What is the significance of wrapping the first two property keys (for and class) with quotes, while leaving the others quote-less? Are there any differences at all?

I've been poking around the ECMAScript 5 specification; all I've been able to find is [Note 6 of Section 15.12.3, emphasis mine]:

NOTE 6 An object is rendered as an opening left brace followed by zero or more properties, separated with commas, closed with a right brace. A property is a quoted String representing the key or property name, a colon, and then the stringified property value. An array is rendered as an opening left bracket followed by zero or more values, separated with commas, closed with a right bracket.

However, this refers only to the stringification of JSON.

+1  A: 

Javascript language keywords or reserved keywords are always surrounded by quotes in there.

Sarfraz
+6  A: 

Those are Javascript reserved words, and (though not really necessary) the syntax of the language requires that they be quoted.

Strictly speaking, pure "JSON" notation requires that all of the "key" strings be quoted. Javascript itself however is OK with keys that are valid identifiers (but not reserved words) being unquoted.

Pointy
+1  A: 

for and class are language keywords. Your interpreter would throw a SyntaxError when those are unquoted.

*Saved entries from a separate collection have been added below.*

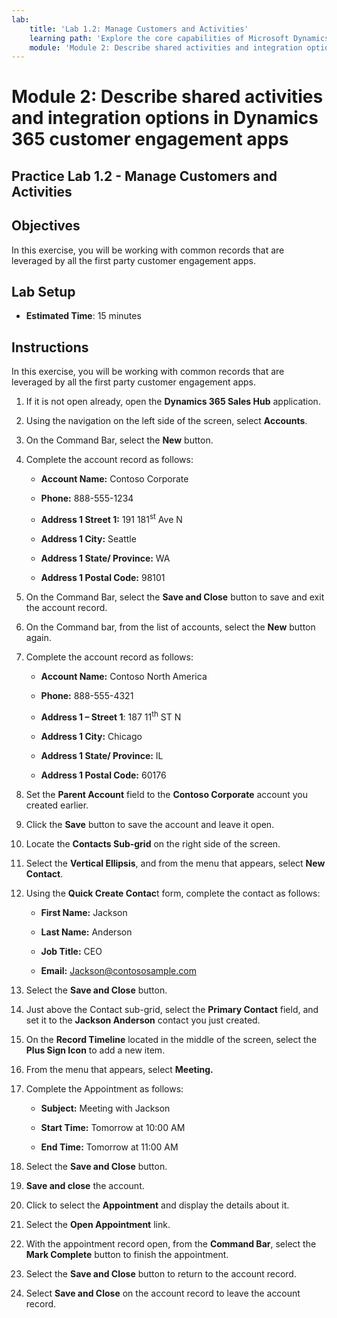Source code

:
```yaml
---
lab:
    title: 'Lab 1.2: Manage Customers and Activities'
    learning path: 'Explore the core capabilities of Microsoft Dynamics 365 customer engagement apps'
    module: 'Module 2: Describe shared activities and integration options in Dynamics 365 customer engagement apps'
---
```


Module 2: Describe shared activities and integration options in Dynamics 365 customer engagement apps
========================

## Practice Lab 1.2 - Manage Customers and Activities

## Objectives

In this exercise, you will be working with common records that are leveraged by all the first party customer engagement apps. 

## Lab Setup

  - **Estimated Time**: 15 minutes

## Instructions

In this exercise, you will be working with common records that are leveraged by all the first party customer engagement apps. 

1. If it is not open already, open the **Dynamics 365 Sales Hub** application.

2. Using the navigation on the left side of the screen, select **Accounts**.

3. On the Command Bar, select the **New** button.

4. Complete the account record as follows:

	- **Account Name:** Contoso Corporate

	- **Phone:** 888-555-1234

	- **Address 1 Street 1:** 191 181<sup data-htmlnode="">st</sup> Ave N

	- **Address 1 City:** Seattle

	- **Address 1 State/ Province:** WA

	- **Address 1 Postal Code:** 98101

5. On the Command Bar, select the **Save and Close** button to save and exit the account record.

6. On the Command bar, from the list of accounts, select the **New** button again.

7. Complete the account record as follows:

	- **Account Name:** Contoso North America

	- **Phone:** 888-555-4321

	- **Address 1 – Street 1**: 187 11<sup data-htmlnode="">th</sup> ST N

	- **Address 1 City:** Chicago

	- **Address 1 State/ Province:** IL

	- **Address 1 Postal Code:** 60176

8. Set the **Parent Account** field to the **Contoso Corporate** account you created earlier.

9. Click the **Save** button to save the account and leave it open.

10. Locate the **Contacts Sub-grid** on the right side of the screen.

11. Select the **Vertical Ellipsis**, and from the menu that appears, select **New Contact**.

12. Using the **Quick Create Contac**t form, complete the contact as follows:

	- **First Name:** Jackson

	- **Last Name:** Anderson

	- **Job Title:** CEO

	- **Email:** [Jackson@contososample.com](mailto:Jackson@contososample.com)

13. Select the **Save and Close** button.

14. Just above the Contact sub-grid, select the **Primary Contact** field, and set it to the **Jackson Anderson** contact you just created.

15. On the **Record Timeline** located in the middle of the screen, select the **Plus Sign Icon** to add a new item.

16. From the menu that appears, select **Meeting.**

17. Complete the Appointment as follows:

	- **Subject:** Meeting with Jackson

	- **Start Time:** Tomorrow at 10:00 AM

	- **End Time:** Tomorrow at 11:00 AM

18. Select the **Save and Close** button.

19. **Save and close** the account.

20. Click to select the **Appointment** and display the details about it.

21. Select the **Open Appointment** link.

22. With the appointment record open, from the **Command Bar**, select the **Mark Complete** button to finish the appointment.

23. Select the **Save and Close** button to return to the account record.

24. Select **Save and Close** on the account record to leave the account record.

See section 7.6.1.1 in the Spec you linked to.

Otto Allmendinger
A: 

Javascript has a lot of reserved words that are not actually used by the language which I think were reserved for possible future use. Class is one of these even though Javascript does not actually use classes. Another is Goto and there's absolutely no chance of that ever being used. The result, however, is that if you want to use these as a json key then it has to be quoted. Strictly speaking you should probably always quote your keys just to avoid the possibility of falling foul of the javascript unused reserved word trap (mind you - I never do).